It’s deeply unfair that Yuuri is not a Legilimens, because he wants to know what Viktor is thinking.

This plan to impress Viktor is not working.

“So, um, why are you tracking unicorns?”

“Oh, it’s for my capstone, I’m trying to map Hogwarts’ magical field.”

Yuuri flushes. “…what do unicorns have to do with that?” He tries to recover. “The magical field is because of all the spells, right?”

“Well, sort of. No one really knows why magical fields cause the interruptions in physics that they do. We know that the frequency and the chronicity of spellcasting has an effect, but it’s hard to duplicate in the lab, since fields like the one at Hogwarts are so old.” Viktor taps the table with his gel pen. “So I’m trying to create a better map of the field by recording different factors. Like whether magical creatures—like unicorns—affect the field.”

“How do you track the unicorns? I thought they were shy.”

“They are shy! I had to sleep in the woods all weekend until they got used to me. And I gave them a lot of sugar cubes.”

The image of Viktor lying on the forest floor, being nuzzled by unicorns—in Yuuri’s imagination Viktor is lying in a flowery meadow in the moonlight wearing a princess dress—makes Yuuri’s mouth dry. He bets Viktor looked beautiful with twigs in his hair, feeding unicorn foals sugar and probably naming them all. Yuuri’s only seen a unicorn once, in Care of Magical Creatures, and they shied away from him. They could sense anxiety, the professor had told him.

He peers at Viktor’s map. Now that he’s no longer so distracted by Viktor himself, he can see that it’s the Forbidden Forest, with tracks and trails marked with dotted lines. The silvery sequins must represent the unicorns; they’re dotted in little clumps throughout the Forest. Every once in a while a few of them will move.

“What about you?”

“Huh?”

“Your capstone?” Viktor asks. He’s putting on lipgloss, dabbing it onto his lips from a little pot he has cupped in his palm. It smells like strawberry. Yuuri wants to know if it tastes like strawberry. There’s a bang from behind a nearby shelf; either Georgi and his girlfriend have made up again or someone’s irritated one of the more temperamental books. God, Yuuri wishes he had the guts to kiss him. “Yuuri?”

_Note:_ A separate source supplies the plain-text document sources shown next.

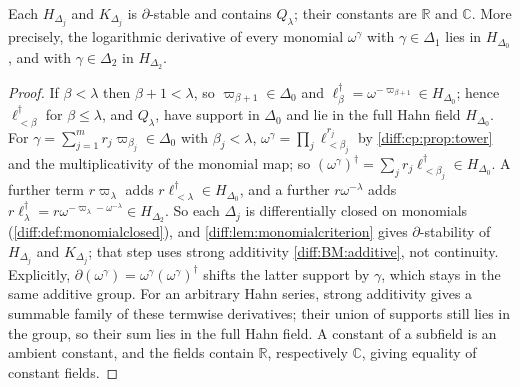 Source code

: \documentclass[11pt,letterpaper]{article}
\numberwithin{equation}{section}
\theoremstyle{definition}
\theoremstyle{remark}
\newcommand{\R}{\mathbb R}
\newcommand{\C}{\mathbb C}
\newcommand{\der}{\partial}
\begin{document}
\begin{proposition}
\label{diff:cp:prop:fieldclosure}
Each $H_{\Delta_{j}}$ and $K_{\Delta_{j}}$ is $\der$-stable and contains
$Q_{\lambda}$; their constants are $\R$ and $\C$. More precisely, the
logarithmic derivative of every monomial $\omega^{\gamma}$ with
$\gamma\in\Delta_{1}$ lies in $H_{\Delta_{0}}$, and with $\gamma\in\Delta_{2}$ in
$H_{\Delta_{2}}$.
\end{proposition}
\begin{proof}
If $\beta<\lambda$ then $\beta+1<\lambda$, so $\varpi_{\beta+1}\in\Delta_{0}$
and $\ell_{\beta}^{\dagger}=\omega^{-\varpi_{\beta+1}}\in H_{\Delta_{0}}$; hence
$\ell_{<\beta}^{\dagger}$ for $\beta\leq\lambda$, and $Q_{\lambda}$, have support
in $\Delta_{0}$ and lie in the full Hahn field $H_{\Delta_{0}}$. For
$\gamma=\sum_{j=1}^{m}r_{j}\varpi_{\beta_{j}}\in\Delta_{0}$ with $\beta_{j}<\lambda$,
$\omega^{\gamma}=\prod_{j}\ell_{<\beta_{j}}^{r_{j}}$ by \cref{diff:cp:prop:tower}
and the multiplicativity of the monomial map; so
$(\omega^{\gamma})^{\dagger}=\sum_{j}r_{j}\ell_{<\beta_{j}}^{\dagger}\in H_{\Delta_{0}}$.
A further term $r\varpi_{\lambda}$ adds $r\ell_{<\lambda}^{\dagger}\in
H_{\Delta_{0}}$, and a further $r\omega^{-\lambda}$ adds
$r\ell_{\lambda}^{\dagger}=r\omega^{-\varpi_{\lambda}-\omega^{-\lambda}}\in
H_{\Delta_{2}}$. So each $\Delta_{j}$ is differentially closed on monomials
(\cref{diff:def:monomialclosed}), and \cref{diff:lem:monomialcriterion} gives
$\der$-stability of $H_{\Delta_{j}}$ and $K_{\Delta_{j}}$; that step uses
strong additivity \ref{diff:BM:additive}, not continuity.
Explicitly, $\der(\omega^\gamma)=\omega^\gamma
(\omega^\gamma)^\dagger$ shifts the latter support by $\gamma$,
which stays in the same additive group. For an arbitrary Hahn
series, strong additivity gives a summable family of these
termwise derivatives; their union of supports still lies in the
group, so their sum lies in the full Hahn field. A constant of a
subfield is an ambient constant, and the fields contain $\R$,
respectively $\C$, giving equality of constant fields.
\end{proof}
\end{document}
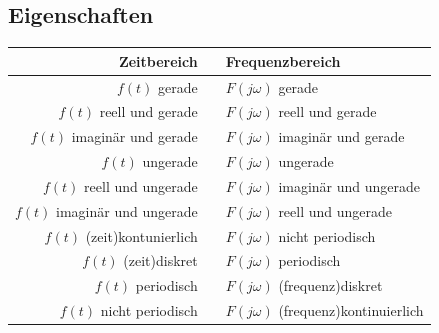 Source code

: 				
		\subsection{Eigenschaften}
				
					\begin{tabular}{rcl}
						\hline 
							\textbf{Zeitbereich} & \laplace  & \textbf{Frequenzbereich} \\ 
						\hline 
						\hline
							$f(t)$ gerade & \laplace & $F(j \omega)$ gerade  \\ 
						\hline 
							$f(t)$ reell und gerade & \laplace & $F(j \omega)$ reell und gerade\\ 
						\hline 
							$f(t)$ imaginär und gerade & \laplace & $F(j \omega)$ imaginär und gerade \\ 
						\hline 
							$f(t)$ ungerade & \laplace & $F(j \omega)$ ungerade \\ 
						\hline 
							$f(t)$ reell und ungerade & \laplace & $F(j \omega)$ imaginär und ungerade \\ 
						\hline 
							$f(t)$ imaginär und ungerade & \laplace & $F(j \omega)$ reell und ungerade\\ 
						\hline 
							$f(t)$ (zeit)kontunierlich & \laplace & $F(j \omega)$ nicht periodisch \\ 
						\hline 
							$f(t)$ (zeit)diskret & \laplace & $F(j \omega)$ periodisch \\ 
						\hline 
							$f(t)$ periodisch & \laplace & $F(j \omega)$ (frequenz)diskret\\ 
						\hline 
							$f(t)$ nicht periodisch & \laplace & $F(j \omega)$ (frequenz)kontinuierlich\\ 
						\hline 
					\end{tabular} 
					
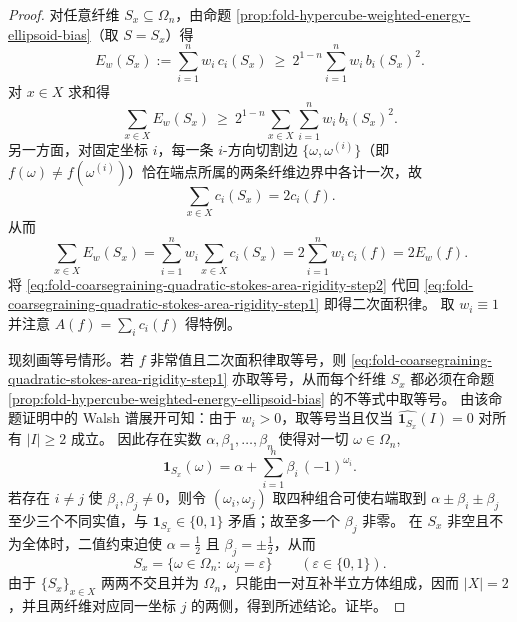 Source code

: \begin{proof}
对任意纤维 \(S_x\subseteq\Omega_n\)，由命题 \ref{prop:fold-hypercube-weighted-energy-ellipsoid-bias}（取 \(S=S_x\)）得
\[
E_w(S_x):=\sum_{i=1}^n w_i\,c_i(S_x)\ \ge\ 2^{1-n}\sum_{i=1}^n w_i\,b_i(S_x)^2.
\]
对 \(x\in X\) 求和得
\begin{equation}\label{eq:fold-coarsegraining-quadratic-stokes-area-rigidity-step1}
\sum_{x\in X}E_w(S_x)\ \ge\ 2^{1-n}\sum_{x\in X}\sum_{i=1}^n w_i\,b_i(S_x)^2.
\end{equation}
另一方面，对固定坐标 \(i\)，每一条 \(i\)-方向切割边 \(\{\omega,\omega^{(i)}\}\)（即 \(f(\omega)\neq f(\omega^{(i)})\)）恰在端点所属的两条纤维边界中各计一次，故
\[
\sum_{x\in X}c_i(S_x)=2c_i(f).
\]
从而
\begin{equation}\label{eq:fold-coarsegraining-quadratic-stokes-area-rigidity-step2}
\sum_{x\in X}E_w(S_x)
=\sum_{i=1}^n w_i\sum_{x\in X}c_i(S_x)
=2\sum_{i=1}^n w_i\,c_i(f)
=2E_w(f).
\end{equation}
将 \eqref{eq:fold-coarsegraining-quadratic-stokes-area-rigidity-step2} 代回 \eqref{eq:fold-coarsegraining-quadratic-stokes-area-rigidity-step1} 即得二次面积律。
取 \(w_i\equiv 1\) 并注意 \(A(f)=\sum_i c_i(f)\) 得特例。
\par
现刻画等号情形。若 \(f\) 非常值且二次面积律取等号，则 \eqref{eq:fold-coarsegraining-quadratic-stokes-area-rigidity-step1} 亦取等号，从而每个纤维 \(S_x\) 都必须在命题 \ref{prop:fold-hypercube-weighted-energy-ellipsoid-bias} 的不等式中取等号。
由该命题证明中的 Walsh 谱展开可知：由于 \(w_i>0\)，取等号当且仅当 \(\widehat{\mathbf 1_{S_x}}(I)=0\) 对所有 \(|I|\ge 2\) 成立。
因此存在实数 \(\alpha,\beta_1,\dots,\beta_n\) 使得对一切 \(\omega\in\Omega_n\),
\[
\mathbf 1_{S_x}(\omega)=\alpha+\sum_{i=1}^n \beta_i\,(-1)^{\omega_i}.
\]
若存在 \(i\neq j\) 使 \(\beta_i,\beta_j\neq 0\)，则令 \((\omega_i,\omega_j)\) 取四种组合可使右端取到 \(\alpha\pm\beta_i\pm\beta_j\) 至少三个不同实值，与 \(\mathbf 1_{S_x}\in\{0,1\}\) 矛盾；故至多一个 \(\beta_j\) 非零。
在 \(S_x\) 非空且不为全体时，二值约束迫使 \(\alpha=\tfrac12\) 且 \(\beta_j=\pm\tfrac12\)，从而
\[
S_x=\{\omega\in\Omega_n:\ \omega_j=\varepsilon\}\qquad(\varepsilon\in\{0,1\}).
\]
由于 \(\{S_x\}_{x\in X}\) 两两不交且并为 \(\Omega_n\)，只能由一对互补半立方体组成，因而 \(|X|=2\)，并且两纤维对应同一坐标 \(j\) 的两侧，得到所述结论。证毕。
\end{proof}

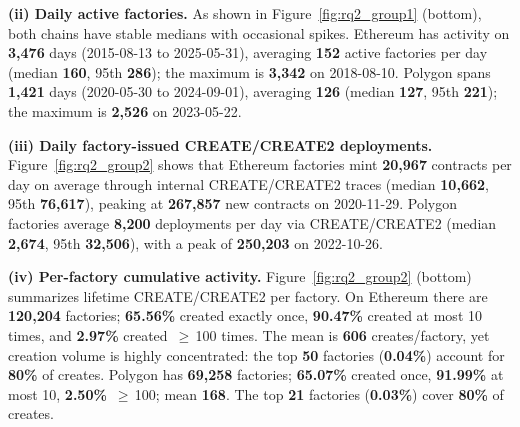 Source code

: \documentclass[acmsmall, screen]{acmart}
\begin{document}
	\textbf{(ii) Daily active factories.} As shown in Figure~\ref{fig:rq2_group1} (bottom), both
	chains have stable medians with occasional spikes. Ethereum has activity on \textbf{3{,}476}
	days (2015-08-13 to 2025-05-31), averaging \textbf{152} active factories per day (median \textbf{160},
	95th \textbf{286}); the maximum is \textbf{3{,}342} on 2018-08-10. Polygon spans \textbf{1{,}421}
	days (2020-05-30 to 2024-09-01), averaging \textbf{126} (median \textbf{127}, 95th \textbf{221});
	the maximum is \textbf{2{,}526} on 2023-05-22.

	\textbf{(iii) Daily factory-issued CREATE/CREATE2 deployments.} Figure~\ref{fig:rq2_group2} shows
	that Ethereum factories mint \textbf{20{,}967} contracts per day on average through internal
	CREATE/CREATE2 traces (median \textbf{10{,}662}, 95th \textbf{76{,}617}), peaking at \textbf{267{,}857}
	new contracts on 2020-11-29. Polygon factories average \textbf{8{,}200} deployments per day via
	CREATE/CREATE2 (median \textbf{2{,}674}, 95th \textbf{32{,}506}), with a peak of \textbf{250{,}203} on
	2022-10-26.

	\textbf{(iv) Per-factory cumulative activity.} Figure~\ref{fig:rq2_group2} (bottom) summarizes lifetime
	CREATE/CREATE2 per factory. On Ethereum there are \textbf{120{,}204} factories; \textbf{65.56\%}
	created exactly once, \textbf{90.47\%} created at most 10 times, and \textbf{2.97\%} created \,$\ge$\,100
	times. The mean is \textbf{606} creates/factory, yet creation volume is highly concentrated: the
	top \textbf{50} factories (\textbf{0.04\%}) account for \textbf{80\%} of creates. Polygon has
	\textbf{69{,}258} factories; \textbf{65.07\%} created once, \textbf{91.99\%} at most 10, \textbf{2.50\%}
	\,$\ge$\,100; mean \textbf{168}. The top \textbf{21} factories (\textbf{0.03\%}) cover \textbf{80\%}
	of creates.
\end{document}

The truth spills out while Yuuri’s brain is distracted by Viktor’s pout.

“It’s supposed to be about broomsticks but I’m dumb and have no idea what I’m doing,” Yuuri admits. “I’ve read six books and I still don’t get it. I’m going to fail and be expelled and have to become a janitor at the Ministry of Magic in Siberia.”

“You need a passing grade in Charms to be a wizard janitor.”

“Oh.”

Yuuri stares at his blank sheet of paper, where no notes have been taken, and wonders if it would be rude to set something nearby on fire so he can escape.

“Do you need help?”

“Not unless you can make me smarter.”

“You’re smart!” Viktor says. Yuuri snorts. “Let’s talk it through. What about broomsticks are you focusing on?”

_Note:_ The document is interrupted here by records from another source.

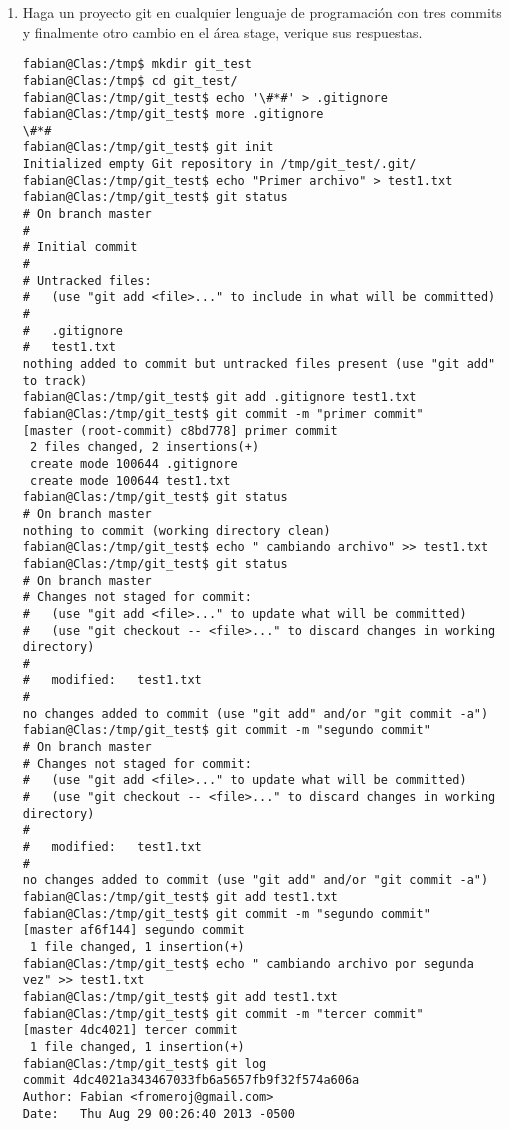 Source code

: \documentclass[12pt]{article}
\begin{document}
\begin{enumerate}
  \item Haga un proyecto git en cualquier lenguaje de programación con tres commits y finalmente otro cambio en el
área stage, verique sus respuestas. \hfill \\

\begin{lstlisting}[frame=single] 
fabian@Clas:/tmp$ mkdir git_test
fabian@Clas:/tmp$ cd git_test/
fabian@Clas:/tmp/git_test$ echo '\#*#' > .gitignore
fabian@Clas:/tmp/git_test$ more .gitignore 
\#*#
fabian@Clas:/tmp/git_test$ git init 
Initialized empty Git repository in /tmp/git_test/.git/
fabian@Clas:/tmp/git_test$ echo "Primer archivo" > test1.txt
fabian@Clas:/tmp/git_test$ git status
# On branch master
#
# Initial commit
#
# Untracked files:
#   (use "git add <file>..." to include in what will be committed)
#
#	.gitignore
#	test1.txt
nothing added to commit but untracked files present (use "git add" to track)
fabian@Clas:/tmp/git_test$ git add .gitignore test1.txt
fabian@Clas:/tmp/git_test$ git commit -m "primer commit"
[master (root-commit) c8bd778] primer commit
 2 files changed, 2 insertions(+)
 create mode 100644 .gitignore
 create mode 100644 test1.txt
fabian@Clas:/tmp/git_test$ git status
# On branch master
nothing to commit (working directory clean)
fabian@Clas:/tmp/git_test$ echo " cambiando archivo" >> test1.txt 
fabian@Clas:/tmp/git_test$ git status
# On branch master
# Changes not staged for commit:
#   (use "git add <file>..." to update what will be committed)
#   (use "git checkout -- <file>..." to discard changes in working directory)
#
#	modified:   test1.txt
#
no changes added to commit (use "git add" and/or "git commit -a")
fabian@Clas:/tmp/git_test$ git commit -m "segundo commit"
# On branch master
# Changes not staged for commit:
#   (use "git add <file>..." to update what will be committed)
#   (use "git checkout -- <file>..." to discard changes in working directory)
#
#	modified:   test1.txt
#
no changes added to commit (use "git add" and/or "git commit -a")
fabian@Clas:/tmp/git_test$ git add test1.txt
fabian@Clas:/tmp/git_test$ git commit -m "segundo commit"
[master af6f144] segundo commit
 1 file changed, 1 insertion(+)
fabian@Clas:/tmp/git_test$ echo " cambiando archivo por segunda vez" >> test1.txt 
fabian@Clas:/tmp/git_test$ git add test1.txt
fabian@Clas:/tmp/git_test$ git commit -m "tercer commit"
[master 4dc4021] tercer commit
 1 file changed, 1 insertion(+)
fabian@Clas:/tmp/git_test$ git log
commit 4dc4021a343467033fb6a5657fb9f32f574a606a
Author: Fabian <fromeroj@gmail.com>
Date:   Thu Aug 29 00:26:40 2013 -0500


\end{lstlisting}
\end{enumerate}
\end{document}
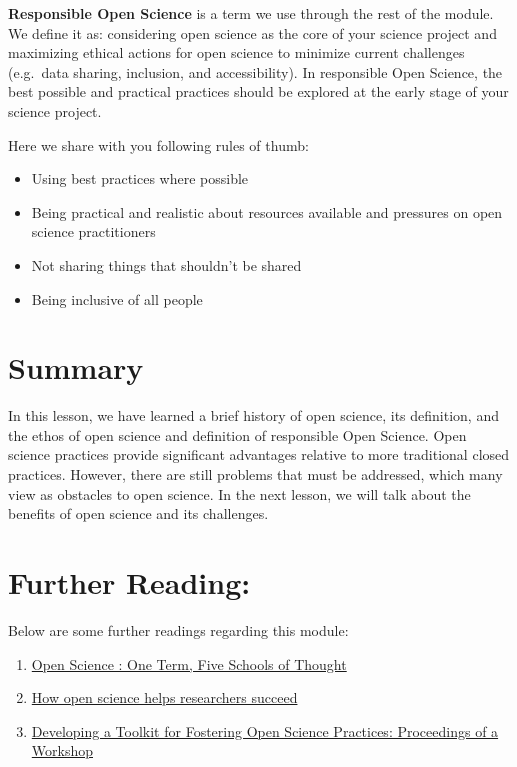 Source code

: \documentclass[
  letterpaper,
  DIV=11,
  numbers=noendperiod]{scrreport}
\providecommand{\tightlist}{%
  \setlength{\itemsep}{0pt}\setlength{\parskip}{0pt}}\usepackage{longtable,booktabs,array}
\begin{document}

\textbf{Responsible Open Science} is a term we use through the rest of
the module. We define it as: considering open science as the core of
your science project and maximizing ethical actions for open science to
minimize current challenges (e.g.~data sharing, inclusion, and
accessibility). In responsible Open Science, the best possible and
practical practices should be explored at the early stage of your
science project.

Here we share with you following rules of thumb:

\begin{itemize}
\tightlist
\item
  Using best practices where possible
\item
  Being practical and realistic about resources available and pressures
  on open science practitioners
\item
  Not sharing things that shouldn't be shared
\item
  Being inclusive of all people
\end{itemize}

\hypertarget{summary}{%
\section*{Summary}\label{summary}}


In this lesson, we have learned a brief history of open science, its
definition, and the ethos of open science and definition of responsible
Open Science. Open science practices provide significant advantages
relative to more traditional closed practices. However, there are still
problems that must be addressed, which many view as obstacles to open
science. In the next lesson, we will talk about the benefits of open
science and its challenges.

\hypertarget{further-reading}{%
\section*{Further Reading:}\label{further-reading}}


Below are some further readings regarding this module:

\begin{enumerate}
\def\labelenumi{\arabic{enumi}.}
\tightlist
\item
  \href{https://link.springer.com/chapter/10.1007/978-3-319-00026-8_2}{Open
  Science : One Term, Five Schools of Thought}
\item
  \href{https://elifesciences.org/articles/16800}{How open science helps
  researchers succeed}
\item
  \href{https://nap.nationalacademies.org/read/26308/chapter/1}{Developing
  a Toolkit for Fostering Open Science Practices: Proceedings of a
  Workshop}
\end{enumerate}
\end{document}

“Just the combination of charms they use to make them work, I guess…? I’m supposed to be writing a paper to explain.”

“But that’s boring!”

“What did you do for your Charms capstone?” Yuuri asks, desperate to change the subject. He already knows the answer; Viktor had made five magical poodles who looked just like Makkachin out of different materials. One had been made of clouds, one of wood, one of fire, one of stone, and one of light. The idea, he’d explained in the accompanying poster (it had been displayed in the Great Hall and Yuuri had snuck out after curfew to study it) was to see if the same charm worked differently on different materials.

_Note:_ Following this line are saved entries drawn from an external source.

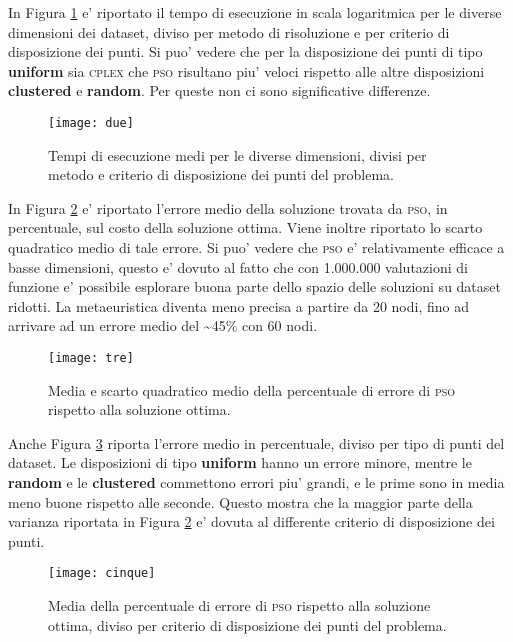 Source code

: \documentclass[
12pt, %
a4paper, %
oneside, %
headinclude,footinclude, %
BCOR5mm, %
]{scrartcl}
\begin{document}
In Figura \ref{fig:due} e' riportato il tempo di esecuzione in scala logaritmica per le diverse dimensioni dei dataset, diviso per metodo di risoluzione e per criterio di disposizione dei punti. Si puo' vedere che per la disposizione dei punti di tipo \textbf{uniform} sia \textsc{cplex} che \textsc{pso} risultano piu' veloci rispetto alle altre disposizioni \textbf{clustered} e \textbf{random}. Per queste non ci sono significative differenze.

\begin{figure}[htpb]
	\centering
	\texttt{[image: due]}
	\caption[]{Tempi di esecuzione medi per le diverse dimensioni, divisi per metodo e criterio di disposizione dei punti del problema. }
	\label{fig:due}
\end{figure}

In Figura \ref{fig:tre} e' riportato l'errore medio della soluzione trovata da \textsc{pso}, in percentuale, sul costo della soluzione ottima. Viene inoltre riportato lo scarto quadratico medio di tale errore. Si puo' vedere che \textsc{pso} e' relativamente efficace a basse dimensioni, questo e' dovuto al fatto che con 1.000.000 valutazioni di funzione e' possibile esplorare buona parte dello spazio delle soluzioni su dataset ridotti. La metaeuristica diventa meno precisa a partire da 20 nodi, fino ad arrivare ad un errore medio del \textasciitilde 45\% con 60 nodi.

\begin{figure}[htpb]
	\centering
	\texttt{[image: tre]}
	\caption[]{Media e scarto quadratico medio della percentuale di errore di \textsc{pso} rispetto alla soluzione ottima.}
	\label{fig:tre}
\end{figure}

Anche Figura \ref{fig:cinque} riporta l'errore medio in percentuale, diviso per tipo di punti del dataset. Le disposizioni di tipo \textbf{uniform} hanno un errore minore, mentre le \textbf{random} e le \textbf{clustered} commettono errori piu' grandi, e le prime sono in media meno buone rispetto alle seconde. Questo mostra che la maggior parte della varianza riportata in Figura \ref{fig:tre} e' dovuta al differente criterio di disposizione dei punti.

\begin{figure}[htpb]
	\centering
	\texttt{[image: cinque]}
	\caption[]{Media della percentuale di errore di \textsc{pso} rispetto alla soluzione ottima, diviso per criterio di disposizione dei punti del problema.}
	\label{fig:cinque}
\end{figure}
\end{document}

“Oh, I made poodles! Makkachin was my model. She was so cute, I kept getting distracted, and they wouldn’t even let me keep them afterward. Apparently a poodle made of fire was ‘dangerous to the student body’.”

Despite himself, Yuuri smiles. He bets Viktor tried to pet the fire poodle.

“I wish I could…” Yuuri trails off. _I wish I could make a broomstick,_ he was going to say, and then it occurs to him: why can’t he? He could take a more practical approach, at the very least. Broomstick manufacturing is a very secret art nowadays, with most manufacturers refusing to reveal the exact combination of spells they use, but one of the books Yuuri read did have a diagram with a general list of the essentials. He could compare the one he makes to the models used by his classmates.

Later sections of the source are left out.